▶ [Exercise instructions]:
Starting at the line that contains "<question_category>Category of technical" in the listing below, write out every line word for word until you have written the line that contains "<follow_up_resources>Additional resources for".
----------------------------------------
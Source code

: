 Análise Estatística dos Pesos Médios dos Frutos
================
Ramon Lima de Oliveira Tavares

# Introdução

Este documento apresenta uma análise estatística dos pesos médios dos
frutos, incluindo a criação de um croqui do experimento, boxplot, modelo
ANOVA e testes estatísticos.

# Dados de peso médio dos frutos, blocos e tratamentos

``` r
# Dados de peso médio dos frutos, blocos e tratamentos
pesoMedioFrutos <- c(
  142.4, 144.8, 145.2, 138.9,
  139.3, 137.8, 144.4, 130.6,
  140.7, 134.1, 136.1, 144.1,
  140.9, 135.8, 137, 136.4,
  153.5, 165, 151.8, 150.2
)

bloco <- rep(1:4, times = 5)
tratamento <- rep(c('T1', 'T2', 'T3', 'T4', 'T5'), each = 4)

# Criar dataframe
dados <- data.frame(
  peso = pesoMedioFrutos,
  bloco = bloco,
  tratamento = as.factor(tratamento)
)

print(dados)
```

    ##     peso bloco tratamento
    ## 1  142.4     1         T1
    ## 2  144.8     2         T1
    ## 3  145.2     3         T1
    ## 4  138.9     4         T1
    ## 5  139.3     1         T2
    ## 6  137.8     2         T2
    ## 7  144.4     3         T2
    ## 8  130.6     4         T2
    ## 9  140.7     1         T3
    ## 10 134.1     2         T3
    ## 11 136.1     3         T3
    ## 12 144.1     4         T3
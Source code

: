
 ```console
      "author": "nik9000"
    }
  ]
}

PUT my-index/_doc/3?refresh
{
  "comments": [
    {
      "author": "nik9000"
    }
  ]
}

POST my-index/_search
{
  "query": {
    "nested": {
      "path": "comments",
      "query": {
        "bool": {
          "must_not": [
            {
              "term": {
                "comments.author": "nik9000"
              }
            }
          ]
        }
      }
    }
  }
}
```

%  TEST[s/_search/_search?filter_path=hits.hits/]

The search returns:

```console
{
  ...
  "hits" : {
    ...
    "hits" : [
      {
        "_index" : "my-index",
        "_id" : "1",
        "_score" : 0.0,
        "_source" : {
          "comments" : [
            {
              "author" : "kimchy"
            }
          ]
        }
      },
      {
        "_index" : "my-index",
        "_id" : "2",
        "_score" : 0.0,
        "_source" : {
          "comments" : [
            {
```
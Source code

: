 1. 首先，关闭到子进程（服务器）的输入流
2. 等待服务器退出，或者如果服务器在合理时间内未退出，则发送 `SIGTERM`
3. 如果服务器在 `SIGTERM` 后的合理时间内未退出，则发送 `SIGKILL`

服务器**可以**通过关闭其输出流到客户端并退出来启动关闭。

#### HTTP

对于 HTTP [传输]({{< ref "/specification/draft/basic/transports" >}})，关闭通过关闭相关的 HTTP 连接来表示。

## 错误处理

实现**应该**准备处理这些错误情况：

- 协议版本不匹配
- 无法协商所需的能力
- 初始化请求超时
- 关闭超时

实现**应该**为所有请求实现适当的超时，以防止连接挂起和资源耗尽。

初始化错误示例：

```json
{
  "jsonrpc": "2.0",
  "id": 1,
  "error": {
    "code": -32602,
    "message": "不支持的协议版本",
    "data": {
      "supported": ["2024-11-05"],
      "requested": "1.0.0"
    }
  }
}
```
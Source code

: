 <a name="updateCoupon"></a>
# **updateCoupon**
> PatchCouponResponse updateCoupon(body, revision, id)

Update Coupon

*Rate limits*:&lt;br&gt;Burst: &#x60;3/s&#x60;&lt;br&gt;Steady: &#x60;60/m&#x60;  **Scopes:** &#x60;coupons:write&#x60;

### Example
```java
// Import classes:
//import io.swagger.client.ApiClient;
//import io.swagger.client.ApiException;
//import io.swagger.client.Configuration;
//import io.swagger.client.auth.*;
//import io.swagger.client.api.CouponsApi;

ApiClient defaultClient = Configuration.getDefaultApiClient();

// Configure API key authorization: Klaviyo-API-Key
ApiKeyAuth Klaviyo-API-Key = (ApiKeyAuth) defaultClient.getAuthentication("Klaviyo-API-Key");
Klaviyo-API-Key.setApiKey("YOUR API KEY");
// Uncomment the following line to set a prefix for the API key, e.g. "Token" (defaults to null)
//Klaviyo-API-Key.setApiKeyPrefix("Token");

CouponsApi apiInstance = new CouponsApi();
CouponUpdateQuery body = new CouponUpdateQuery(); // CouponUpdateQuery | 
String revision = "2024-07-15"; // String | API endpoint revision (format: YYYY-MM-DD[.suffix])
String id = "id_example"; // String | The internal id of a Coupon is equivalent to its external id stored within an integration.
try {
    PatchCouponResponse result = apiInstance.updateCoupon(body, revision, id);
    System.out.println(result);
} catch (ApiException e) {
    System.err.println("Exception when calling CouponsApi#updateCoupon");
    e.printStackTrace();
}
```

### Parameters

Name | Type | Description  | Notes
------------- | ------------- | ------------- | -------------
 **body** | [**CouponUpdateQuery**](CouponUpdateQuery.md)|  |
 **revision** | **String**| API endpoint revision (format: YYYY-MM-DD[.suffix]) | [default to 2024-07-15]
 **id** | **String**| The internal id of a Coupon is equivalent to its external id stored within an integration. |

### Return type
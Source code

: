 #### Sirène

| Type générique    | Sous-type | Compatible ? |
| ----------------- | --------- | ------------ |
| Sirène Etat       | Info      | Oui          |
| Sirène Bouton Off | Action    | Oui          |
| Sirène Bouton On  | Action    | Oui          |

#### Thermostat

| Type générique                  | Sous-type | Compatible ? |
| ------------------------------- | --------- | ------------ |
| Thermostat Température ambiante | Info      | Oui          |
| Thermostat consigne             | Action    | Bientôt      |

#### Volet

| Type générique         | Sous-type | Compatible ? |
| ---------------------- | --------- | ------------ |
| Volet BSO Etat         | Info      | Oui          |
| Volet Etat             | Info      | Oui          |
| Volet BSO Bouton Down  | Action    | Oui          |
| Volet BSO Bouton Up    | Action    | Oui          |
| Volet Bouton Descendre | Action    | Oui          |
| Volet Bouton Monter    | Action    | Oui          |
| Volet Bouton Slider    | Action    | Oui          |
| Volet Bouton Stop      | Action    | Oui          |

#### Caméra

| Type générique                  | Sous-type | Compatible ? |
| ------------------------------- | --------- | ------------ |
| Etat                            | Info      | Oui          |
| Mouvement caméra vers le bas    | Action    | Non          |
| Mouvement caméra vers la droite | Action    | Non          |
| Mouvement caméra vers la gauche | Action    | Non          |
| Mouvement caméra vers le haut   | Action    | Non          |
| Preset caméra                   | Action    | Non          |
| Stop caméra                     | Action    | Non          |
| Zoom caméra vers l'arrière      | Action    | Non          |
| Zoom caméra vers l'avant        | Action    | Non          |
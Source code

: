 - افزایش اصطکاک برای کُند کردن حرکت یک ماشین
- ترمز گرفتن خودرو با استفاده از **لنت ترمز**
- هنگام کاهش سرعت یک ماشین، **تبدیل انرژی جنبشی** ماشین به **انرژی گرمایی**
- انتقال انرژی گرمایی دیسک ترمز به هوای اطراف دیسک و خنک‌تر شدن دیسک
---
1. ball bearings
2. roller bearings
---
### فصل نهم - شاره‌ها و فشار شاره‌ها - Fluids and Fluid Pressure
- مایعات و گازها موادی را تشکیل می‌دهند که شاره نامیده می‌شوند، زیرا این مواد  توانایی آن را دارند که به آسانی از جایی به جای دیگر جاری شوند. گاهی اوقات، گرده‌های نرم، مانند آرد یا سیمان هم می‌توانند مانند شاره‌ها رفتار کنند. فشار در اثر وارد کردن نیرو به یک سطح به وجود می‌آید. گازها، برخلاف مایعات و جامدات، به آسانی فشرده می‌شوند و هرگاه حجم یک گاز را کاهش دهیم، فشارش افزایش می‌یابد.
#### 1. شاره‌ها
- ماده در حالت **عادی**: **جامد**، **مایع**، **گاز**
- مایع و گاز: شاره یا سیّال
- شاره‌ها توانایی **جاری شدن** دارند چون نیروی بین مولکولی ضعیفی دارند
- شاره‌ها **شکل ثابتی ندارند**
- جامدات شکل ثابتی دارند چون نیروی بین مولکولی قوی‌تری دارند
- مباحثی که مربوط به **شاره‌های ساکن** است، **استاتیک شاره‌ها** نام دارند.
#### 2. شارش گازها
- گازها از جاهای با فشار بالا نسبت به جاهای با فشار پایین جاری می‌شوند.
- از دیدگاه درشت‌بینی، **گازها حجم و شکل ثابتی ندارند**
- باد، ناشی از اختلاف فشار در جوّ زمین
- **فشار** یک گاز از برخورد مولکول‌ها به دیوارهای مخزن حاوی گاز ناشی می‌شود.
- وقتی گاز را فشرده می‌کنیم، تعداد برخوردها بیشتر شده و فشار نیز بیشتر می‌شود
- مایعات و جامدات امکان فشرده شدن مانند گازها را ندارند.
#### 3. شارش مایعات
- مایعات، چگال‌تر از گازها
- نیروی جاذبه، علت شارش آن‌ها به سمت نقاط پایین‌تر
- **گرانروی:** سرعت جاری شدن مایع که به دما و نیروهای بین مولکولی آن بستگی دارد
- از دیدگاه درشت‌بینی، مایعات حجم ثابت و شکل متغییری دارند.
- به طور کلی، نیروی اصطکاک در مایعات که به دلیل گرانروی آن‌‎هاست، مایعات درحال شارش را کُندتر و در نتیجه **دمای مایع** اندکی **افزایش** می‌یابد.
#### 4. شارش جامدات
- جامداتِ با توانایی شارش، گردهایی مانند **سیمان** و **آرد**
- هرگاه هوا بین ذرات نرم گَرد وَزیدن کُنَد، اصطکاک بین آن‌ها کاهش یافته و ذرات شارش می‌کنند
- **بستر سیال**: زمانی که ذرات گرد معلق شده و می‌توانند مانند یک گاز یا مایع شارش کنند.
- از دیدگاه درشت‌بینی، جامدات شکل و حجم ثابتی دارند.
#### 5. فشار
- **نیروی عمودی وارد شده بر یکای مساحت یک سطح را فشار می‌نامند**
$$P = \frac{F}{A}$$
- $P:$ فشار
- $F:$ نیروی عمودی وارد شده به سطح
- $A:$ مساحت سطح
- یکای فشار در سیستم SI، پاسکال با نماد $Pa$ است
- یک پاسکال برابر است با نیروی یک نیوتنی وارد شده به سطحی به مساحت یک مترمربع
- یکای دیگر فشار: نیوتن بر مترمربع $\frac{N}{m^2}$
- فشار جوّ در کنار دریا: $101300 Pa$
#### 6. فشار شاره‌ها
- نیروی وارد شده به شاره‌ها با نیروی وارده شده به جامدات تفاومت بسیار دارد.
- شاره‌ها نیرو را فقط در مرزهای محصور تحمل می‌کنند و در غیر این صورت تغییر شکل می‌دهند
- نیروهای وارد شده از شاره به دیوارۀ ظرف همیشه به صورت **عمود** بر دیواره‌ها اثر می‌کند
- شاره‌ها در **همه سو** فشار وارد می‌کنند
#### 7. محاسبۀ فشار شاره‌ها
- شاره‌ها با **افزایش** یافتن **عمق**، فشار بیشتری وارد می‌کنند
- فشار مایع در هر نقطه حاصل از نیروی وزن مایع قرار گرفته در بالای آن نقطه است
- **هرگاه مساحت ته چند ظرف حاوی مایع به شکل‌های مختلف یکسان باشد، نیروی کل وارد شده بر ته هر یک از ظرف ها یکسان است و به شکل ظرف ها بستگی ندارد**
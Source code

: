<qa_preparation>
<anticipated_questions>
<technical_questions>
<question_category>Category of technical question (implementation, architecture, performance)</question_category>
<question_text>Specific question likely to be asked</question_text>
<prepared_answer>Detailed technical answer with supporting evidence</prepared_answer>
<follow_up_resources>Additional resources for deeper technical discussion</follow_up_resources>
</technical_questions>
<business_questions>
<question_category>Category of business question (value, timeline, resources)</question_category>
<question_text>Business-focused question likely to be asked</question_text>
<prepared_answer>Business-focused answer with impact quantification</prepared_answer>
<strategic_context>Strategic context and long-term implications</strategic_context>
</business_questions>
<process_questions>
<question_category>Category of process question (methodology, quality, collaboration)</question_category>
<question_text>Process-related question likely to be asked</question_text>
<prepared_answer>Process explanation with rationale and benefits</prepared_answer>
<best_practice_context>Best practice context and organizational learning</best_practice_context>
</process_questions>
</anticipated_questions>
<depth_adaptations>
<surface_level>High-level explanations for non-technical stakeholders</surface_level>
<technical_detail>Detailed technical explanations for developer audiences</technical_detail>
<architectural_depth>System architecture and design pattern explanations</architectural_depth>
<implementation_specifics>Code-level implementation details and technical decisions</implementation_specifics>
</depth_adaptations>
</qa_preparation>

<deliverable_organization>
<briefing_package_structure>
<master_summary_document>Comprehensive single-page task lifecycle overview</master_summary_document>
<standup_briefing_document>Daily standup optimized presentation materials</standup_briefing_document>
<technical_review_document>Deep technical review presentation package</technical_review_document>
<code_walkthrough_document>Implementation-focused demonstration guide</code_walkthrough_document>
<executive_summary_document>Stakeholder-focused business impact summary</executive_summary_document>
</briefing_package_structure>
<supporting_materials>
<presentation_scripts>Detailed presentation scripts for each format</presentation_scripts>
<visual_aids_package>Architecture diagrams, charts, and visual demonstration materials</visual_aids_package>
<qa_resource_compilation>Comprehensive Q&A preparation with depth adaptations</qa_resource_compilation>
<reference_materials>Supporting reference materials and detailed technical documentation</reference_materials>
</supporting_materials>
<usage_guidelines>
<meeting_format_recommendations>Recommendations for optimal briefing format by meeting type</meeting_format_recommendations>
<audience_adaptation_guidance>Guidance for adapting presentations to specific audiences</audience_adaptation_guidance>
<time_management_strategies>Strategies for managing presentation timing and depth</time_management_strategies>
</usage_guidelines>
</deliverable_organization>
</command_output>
----------------------------------------
▶ [Result of the exercise]:
<question_category>Category of technical question (implementation, architecture, performance)</question_category>
<question_text>Specific question likely to be asked</question_text>
<prepared_answer>Detailed technical answer with supporting evidence</prepared_answer>
<follow_up_resources>Additional resources for deeper technical discussion</follow_up_resources>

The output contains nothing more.